P.S. sorry this turned into a sort of rant.  There’s been a lot of people on the forums talking about this stuff recently, and I wanted to address the general concern.

That actually helped Matt, because I didn’t know anything about the AI or the thresholds for false pos. and false neg. I’m not a “gamer” (though i do love me some Crash Bandicoot).   Lately I’ve spent a lot of time on an arty / photo editing place where I’m able to color inside the lines using paint tools.  So I found it very frustrating when the AI created mergers and I knew they shouldn’t be there but I can’t get rid of them without taking my target branch with them;  I felt like I was doing something wrong.  Now that I know more how the AI works and how you guys have it set up, I won’t feel like I’m doing something wrong if there are mergers as long as my target cell is colored in.

Ok, I can see the difficulty of identifying false negatives and therefore the tolerant AI settings - and why it won’t work to let the user play with the tolerance settings of AI coloring.

But I think this solution fits your requirements (and was already mentioned somewhere - maybe slightly different):
Add a small check box for us labeled with “possible merger”. As soon as the click count for this specific cube hits the threshold you are using right now, drop the cube and all incident cubes that were conquered after trailblazing the merger-cube from the Todo-List until a mod/admin had a closer look at the suspicious cube, cut the wrong branch and added the remaining, correct branch back to the queue.

Of course I am assuming that some people simply do not skip mergers like intended but try to follow each branch as good as they could. If that is not the case and we added this huuuuuge branch yesterday because the original merger was just not detectable for mere human eyes… then this solution won’t work either, yeah.

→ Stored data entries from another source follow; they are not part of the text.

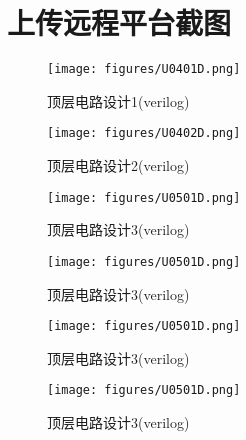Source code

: \documentclass[12pt,hyperref,a4paper,UTF8]{ctexart}
\begin{document}
\section{上传远程平台截图}


\begin{figure}[H]
    \centering
    \begin{minipage}{1\textwidth}
        \centering
        \texttt{[image: figures/U0401D.png]}
        \caption{顶层电路设计1(verilog)}
        \label{fig:system_block_diagram}
    \end{minipage}
\end{figure}

\begin{figure}[H]
    \centering
    \begin{minipage}{1\textwidth}
        \centering
        \texttt{[image: figures/U0402D.png]}
        \caption{顶层电路设计2(verilog)}
        \label{fig:system_block_diagram}
    \end{minipage}
\end{figure}

\begin{figure}[H]
    \centering
    \begin{minipage}{1\textwidth}
        \centering
        \texttt{[image: figures/U0501D.png]}
        \caption{顶层电路设计3(verilog)}
        \label{fig:system_block_diagram}
    \end{minipage}
\end{figure}

\begin{figure}[H]
    \centering
    \begin{minipage}{1\textwidth}
        \centering
        \texttt{[image: figures/U0501D.png]}
        \caption{顶层电路设计3(verilog)}
        \label{fig:system_block_diagram}
    \end{minipage}
\end{figure}

\begin{figure}[H]
    \centering
    \begin{minipage}{1\textwidth}
        \centering
        \texttt{[image: figures/U0501D.png]}
        \caption{顶层电路设计3(verilog)}
        \label{fig:system_block_diagram}
    \end{minipage}
\end{figure}

\begin{figure}[H]
    \centering
    \begin{minipage}{1\textwidth}
        \centering
        \texttt{[image: figures/U0501D.png]}
        \caption{顶层电路设计3(verilog)}
        \label{fig:system_block_diagram}
    \end{minipage}
\end{figure}
\end{document}
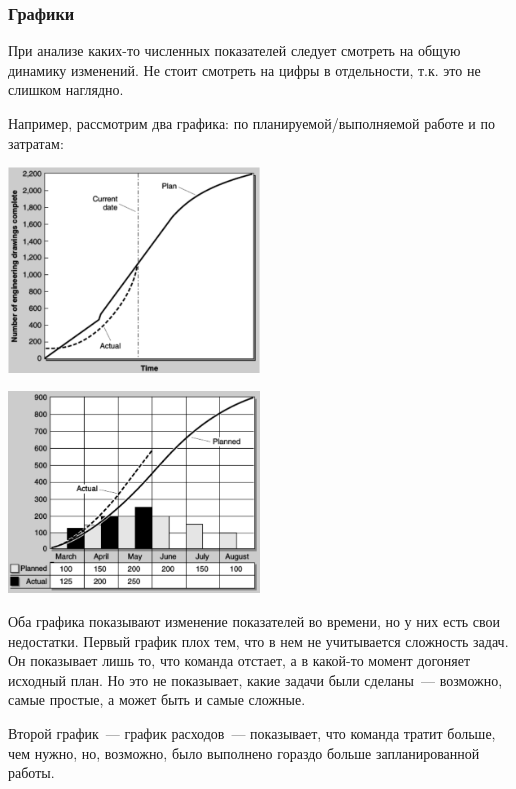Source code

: \documentclass{../../text-style}
\begin{document}
\subsubsection{Графики}

При анализе каких-то численных показателей следует смотреть на общую динамику изменений. Не стоит смотреть на цифры в отдельности, т.к. это не слишком наглядно.

Например, рассмотрим два графика: по планируемой/выполняемой работе и по затратам:

\begin{center}
    \includegraphics[width=0.5\textwidth]{plannedWorkGraph.png}
\end{center}

\begin{center}
    \includegraphics[width=0.5\textwidth]{costGraph.png}
\end{center}

Оба графика показывают изменение показателей во времени, но у них есть свои недостатки. Первый график плох тем, что в нем не учитывается сложность задач. Он показывает лишь то, что команда отстает, а в какой-то момент догоняет исходный план. Но это не показывает, какие задачи были сделаны~--- возможно, самые простые, а может быть и самые сложные.

Второй график~--- график расходов~--- показывает, что команда тратит больше, чем нужно, но, возможно, было выполнено гораздо больше запланированной работы.
\end{document}

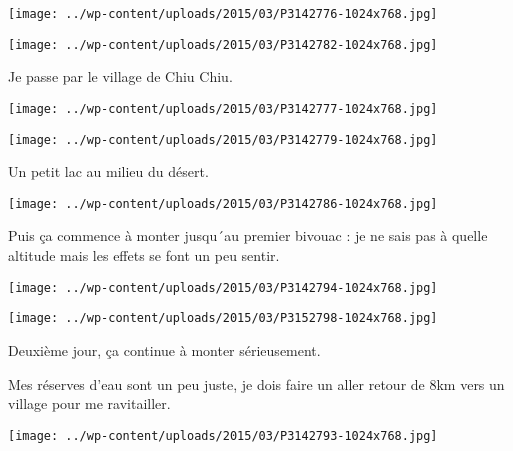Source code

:  

\begin{center} \texttt{[image: ../wp-content/uploads/2015/03/P3142776-1024x768.jpg]} \end{center}



\begin{center} \texttt{[image: ../wp-content/uploads/2015/03/P3142782-1024x768.jpg]} \end{center}

Je passe par le village de Chiu Chiu.

 

\begin{center} \texttt{[image: ../wp-content/uploads/2015/03/P3142777-1024x768.jpg]} \end{center}

 

\begin{center} \texttt{[image: ../wp-content/uploads/2015/03/P3142779-1024x768.jpg]} \end{center}

Un petit lac au milieu du désert.

 

\begin{center} \texttt{[image: ../wp-content/uploads/2015/03/P3142786-1024x768.jpg]} \end{center}

Puis ça commence à monter jusqu´au premier bivouac : je ne sais pas à quelle altitude mais les effets se font un peu sentir.

 

\begin{center} \texttt{[image: ../wp-content/uploads/2015/03/P3142794-1024x768.jpg]} \end{center}

 

\begin{center} \texttt{[image: ../wp-content/uploads/2015/03/P3152798-1024x768.jpg]} \end{center}

 

 Deuxième jour, ça continue à monter sérieusement.

 Mes réserves d'eau sont un peu juste, je dois faire un aller retour de 8km vers un village pour me ravitailler. 

 

\begin{center} \texttt{[image: ../wp-content/uploads/2015/03/P3142793-1024x768.jpg]} \end{center}

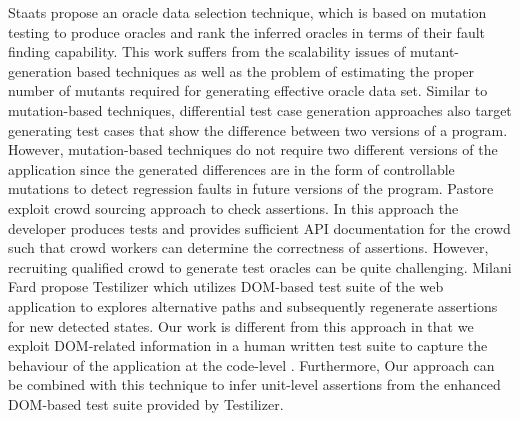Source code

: Staats \etal \cite{staats:icse12} propose an oracle data selection technique, which is based on mutation testing to produce oracles and rank the inferred oracles in terms of their fault finding capability. This work suffers from the scalability issues of mutant-generation based techniques as well as the problem of estimating the proper number of mutants required for generating effective oracle data set.
Similar to mutation-based techniques, differential test case generation approaches \cite{taneja:ase08, elbaum:tse09} also target generating test cases that show the difference between two versions of a program. However, mutation-based techniques do not require two different versions of the application since the generated differences are in the form of controllable mutations to detect regression faults in future versions of the program.
Pastore \etal \cite{pastore:icst13} exploit crowd sourcing approach to check assertions. In this approach the developer produces tests and provides sufficient API documentation for the crowd such that crowd workers can determine the correctness of assertions. However, recruiting qualified crowd to generate test oracles can be quite challenging.
Milani Fard \etal \cite{milanifard:ase14} propose Testilizer which utilizes DOM-based test suite of the web application to explores alternative paths and subsequently regenerate assertions for new detected states. Our work is different from this approach in that we exploit DOM-related information in a human written test suite to capture the behaviour of the application at the code-level \javascript. Furthermore, Our approach can be combined with this technique to infer unit-level \javascript assertions from the enhanced DOM-based test suite provided by Testilizer.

Allowing to click the “possible merger” button for those people who skip the cubes would hopefully exceed the amount of people coloring everything. And hitting a simple button lets you hopefully progress faster than coloring errorneously added cubes due to a former merger and erase them later on…

Obligatory edit:
Problematic would be a situation where all branches are blocked by a “possible merger” and all mods/admins celebrate christmas :smiley:
I would give it a try nonetheless…

Edit 2: Today we conquered (again) another cell in SAC#1 :wink:

@nkem  You make an excellent point about people needing to be able to report a possible merger.  This would work a lot better for mergers caused by the AI than it would for mergers caused by players.  AI mergers are usually pretty obvious in the cube (think when those cell bodies randomly appear), mergers caused by players may actually look correct in the cube, and not be obviously wrong until the branch starts going the opposite way.

Another thing–the mergers that are visible in the overview are annoying, but the bigger ones are waaaay easier for us to find :) 

Yeah, we used to have a “merger flag” but we dropped it at some point.  I think it’s time for it to make a comeback!